落ちついた喫茶店に杉下右京が訪れる。その喫茶店のマスター孫崎永良と杉下は旧知の関係で、たがいが予想したような立場にいないことを皮肉るように指摘する。砂糖にかけたブランデーのアルコールを火でとばし、紅茶にいれるマスター。
少し前、セックスしていた男への仕事の斡旋が不可能だと教育長をしている女がつたえると、男はこの関係の情報を金銭に変えようとする。しかし逆上した女が男を殴り、殺してしまった。そして女は事件師に後処理を依頼したところ、それが弟子を通じて引退していた孫崎を巻きこむ……
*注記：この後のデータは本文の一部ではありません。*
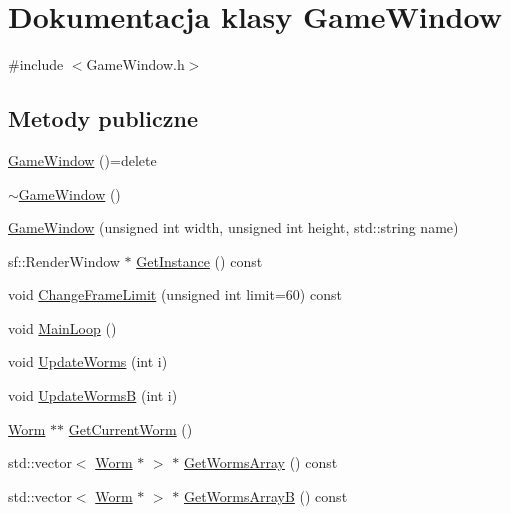 \hypertarget{class_game_window}{}\section{Dokumentacja klasy Game\+Window}
\label{class_game_window}


{\ttfamily \#include $<$Game\+Window.\+h$>$}

\subsection*{Metody publiczne}
\begin{DoxyCompactItemize}
\item 
\mbox{\hyperlink{class_game_window_aeb8fe4d63cdd9e9d3e6fdcb35d15a37c}{Game\+Window}} ()=delete
\item 
\mbox{\hyperlink{class_game_window_a55b071c0390e45c064a160c1e6baaa08}{$\sim$\+Game\+Window}} ()
\item 
\mbox{\hyperlink{class_game_window_a22da49d930c2fd26888b223049a9da18}{Game\+Window}} (unsigned int width, unsigned int height, std\+::string name)
\item 
sf\+::\+Render\+Window $\ast$ \mbox{\hyperlink{class_game_window_aa5ef8ededf54c333a5b19344b95220de}{Get\+Instance}} () const
\item 
void \mbox{\hyperlink{class_game_window_af2b8df98b008a25d8c64f67cd6f23f59}{Change\+Frame\+Limit}} (unsigned int limit=60) const
\item 
void \mbox{\hyperlink{class_game_window_a7dcdd3731da278a522c59a72ecee77b3}{Main\+Loop}} ()
\item 
void \mbox{\hyperlink{class_game_window_a043804fa483c8ea2f348b6fb1dac4e4a}{Update\+Worms}} (int i)
\item 
void \mbox{\hyperlink{class_game_window_aa6659ccbd2a5d27141eb3f00fdc72ea6}{Update\+WormsB}} (int i)
\item 
\mbox{\hyperlink{class_worm}{Worm}} $\ast$$\ast$ \mbox{\hyperlink{class_game_window_a172c7184152f5c49a5089205ae3528f5}{Get\+Current\+Worm}} ()
\item 
std\+::vector$<$ \mbox{\hyperlink{class_worm}{Worm}} $\ast$ $>$ $\ast$ \mbox{\hyperlink{class_game_window_a7535403f5d3ab3ffe22c711665102052}{Get\+Worms\+Array}} () const
\item 
std\+::vector$<$ \mbox{\hyperlink{class_worm}{Worm}} $\ast$ $>$ $\ast$ \mbox{\hyperlink{class_game_window_ab9695e10e5a991a9df920911402b9272}{Get\+Worms\+ArrayB}} () const
\item 
$$
\end{DoxyCompactItemize}
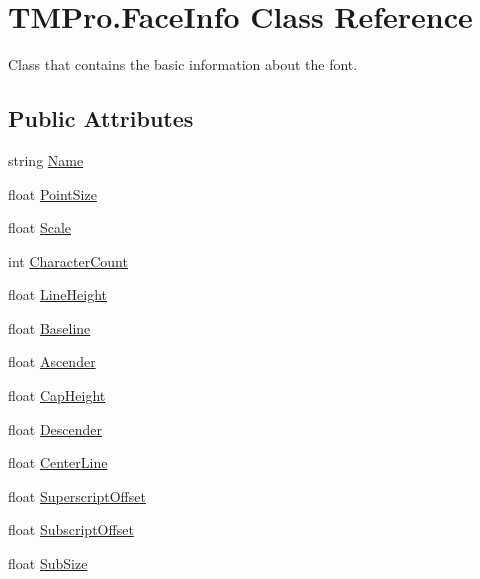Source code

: \hypertarget{class_t_m_pro_1_1_face_info}{}\section{T\+M\+Pro.\+Face\+Info Class Reference}
\label{class_t_m_pro_1_1_face_info}


Class that contains the basic information about the font.  


\subsection*{Public Attributes}
\begin{DoxyCompactItemize}
\item 
string \mbox{\hyperlink{class_t_m_pro_1_1_face_info_a8fbfcc89c49e0f9f6b159c8fc8d1ea84}{Name}}
\item 
float \mbox{\hyperlink{class_t_m_pro_1_1_face_info_a2d120ea15c3c522b77c04901ea69ace7}{Point\+Size}}
\item 
float \mbox{\hyperlink{class_t_m_pro_1_1_face_info_aaa6254a12561da3d2005ce8c0445bc9a}{Scale}}
\item 
int \mbox{\hyperlink{class_t_m_pro_1_1_face_info_a625e4c7118d22fc0e9e8e930c978bd47}{Character\+Count}}
\item 
float \mbox{\hyperlink{class_t_m_pro_1_1_face_info_ac098a68d0e412e509971830c67095870}{Line\+Height}}
\item 
float \mbox{\hyperlink{class_t_m_pro_1_1_face_info_a25c912c275bb151abbf3a4fb0838e847}{Baseline}}
\item 
float \mbox{\hyperlink{class_t_m_pro_1_1_face_info_a24c7184e75041c3aff9b4bb8bd12e17b}{Ascender}}
\item 
float \mbox{\hyperlink{class_t_m_pro_1_1_face_info_af804c415cb294feb2263fbcbfb25b6e8}{Cap\+Height}}
\item 
float \mbox{\hyperlink{class_t_m_pro_1_1_face_info_a96a9406c35a8c64e732fc5e427a58326}{Descender}}
\item 
float \mbox{\hyperlink{class_t_m_pro_1_1_face_info_a88a11296f260a733bd93fe6337c6bc74}{Center\+Line}}
\item 
float \mbox{\hyperlink{class_t_m_pro_1_1_face_info_a938e5a3d334a261aba7eb0c4d571493c}{Superscript\+Offset}}
\item 
float \mbox{\hyperlink{class_t_m_pro_1_1_face_info_a87cf1904453b1f0b56e07809f2ccf248}{Subscript\+Offset}}
\item 
float \mbox{\hyperlink{class_t_m_pro_1_1_face_info_ad6ea70a93cce8776697ec907c5b8ede2}{Sub\+Size}}

\end{DoxyCompactItemize}
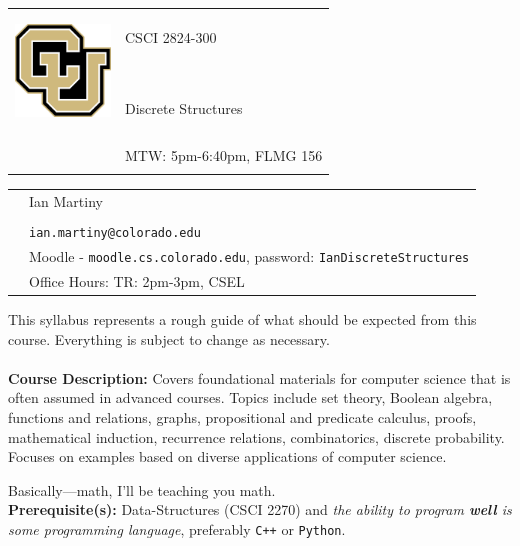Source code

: \documentclass[11pt]{article}
\begin{document}
\begin{tabular}{ l l }
  \multirow{3}{*}{\includegraphics[height=1.25in,width=1in]{cuboulder-large.png}} & \LARGE CSCI 2824-300\\\\
  & \LARGE Discrete Structures\\\\
  & \LARGE MTW: 5pm-6:40pm, FLMG 156 \\\\
\end{tabular}
\vspace{10mm}

\begin{tabular}{ l l }
  & \large Ian Martiny\\\\
  & \large \texttt{ian.martiny@colorado.edu}\\
  & \large Moodle - \texttt{moodle.cs.colorado.edu}, password: \texttt{IanDiscreteStructures}\\
  & \large Office Hours: TR: 2pm-3pm, CSEL\\
\end{tabular}

\vspace{5mm}
This syllabus represents a rough guide of what should be expected from this course. Everything is subject to change as necessary. \\


\textbf {\large \\ Course Description:} Covers foundational materials for computer science that is often assumed in advanced courses. Topics include set theory, Boolean algebra, functions and relations, graphs, propositional and predicate calculus, proofs, mathematical induction, recurrence relations, combinatorics, discrete probability. Focuses on examples based on diverse applications of computer science. 

Basically---math, I'll be teaching you math.\\
\textbf {Prerequisite(s):} Data-Structures (CSCI 2270) and \emph{the ability to program {\bf well} is some programming language}, preferably \texttt{C++} or \texttt{Python}.
\end{document}
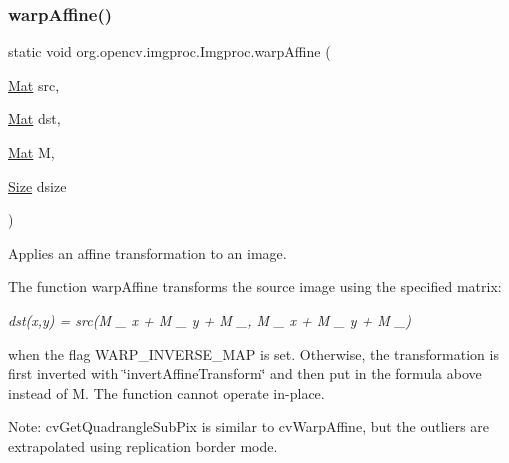 \subsubsection{\texorpdfstring{warp\+Affine()}{warpAffine()}\hspace{0.1cm}{\footnotesize\ttfamily [3/3]}}
{\footnotesize\ttfamily static void org.\+opencv.\+imgproc.\+Imgproc.\+warp\+Affine (\begin{DoxyParamCaption}\item[{\mbox{\hyperlink{classorg_1_1opencv_1_1core_1_1_mat}{Mat}}}]{src,  }\item[{\mbox{\hyperlink{classorg_1_1opencv_1_1core_1_1_mat}{Mat}}}]{dst,  }\item[{\mbox{\hyperlink{classorg_1_1opencv_1_1core_1_1_mat}{Mat}}}]{M,  }\item[{\mbox{\hyperlink{classorg_1_1opencv_1_1core_1_1_size}{Size}}}]{dsize }\end{DoxyParamCaption})\hspace{0.3cm}{\ttfamily [static]}}

Applies an affine transformation to an image.

The function {\ttfamily warp\+Affine} transforms the source image using the specified matrix\+:

{\itshape dst(x,y) = src(M \+\_ x + M \+\_ y + M \+\_, M \+\_ x + M \+\_ y + M \+\_)}

when the flag {\ttfamily W\+A\+R\+P\+\_\+\+I\+N\+V\+E\+R\+S\+E\+\_\+\+M\+AP} is set. Otherwise, the transformation is first inverted with \char`\"{}invert\+Affine\+Transform\char`\"{} and then put in the formula above instead of {\ttfamily M}. The function cannot operate in-\/place.

Note\+: {\ttfamily cv\+Get\+Quadrangle\+Sub\+Pix} is similar to {\ttfamily cv\+Warp\+Affine}, but the outliers are extrapolated using replication border mode.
真野勝成脚本で、地力をつかう犯罪者と名探偵たる杉下のゲームめいた駆け引きを描く。
倒叙ミステリ形式だが、孫崎の次々に打つ手を杉下がそのまま攻略していくので、駆け引きの妙味は感じなかった。孫崎の引っかけに杉下が引っかかる局面を一回くらい入れても良かったと思う。最後の最後に視聴者をも騙そうとするツイストを入れていたのは良かったが、あまりにも孫崎の豹変がそこまでの性格描写から乖離していたので、どのようなトリックをしかけているのかすぐに予想がついてしまったのが良くない。
あと、感情のまま人を殺し、父の威光を笠に着て事件師へ高圧にふるまう愚かな女キャラクターにはミソジニーを感じないでもなかったが、威厳をたもっていた父が最後には悪あがきのように娘を切り捨てて、父娘ともに薄っぺらいキャラクターになって逆にバランスがとれた。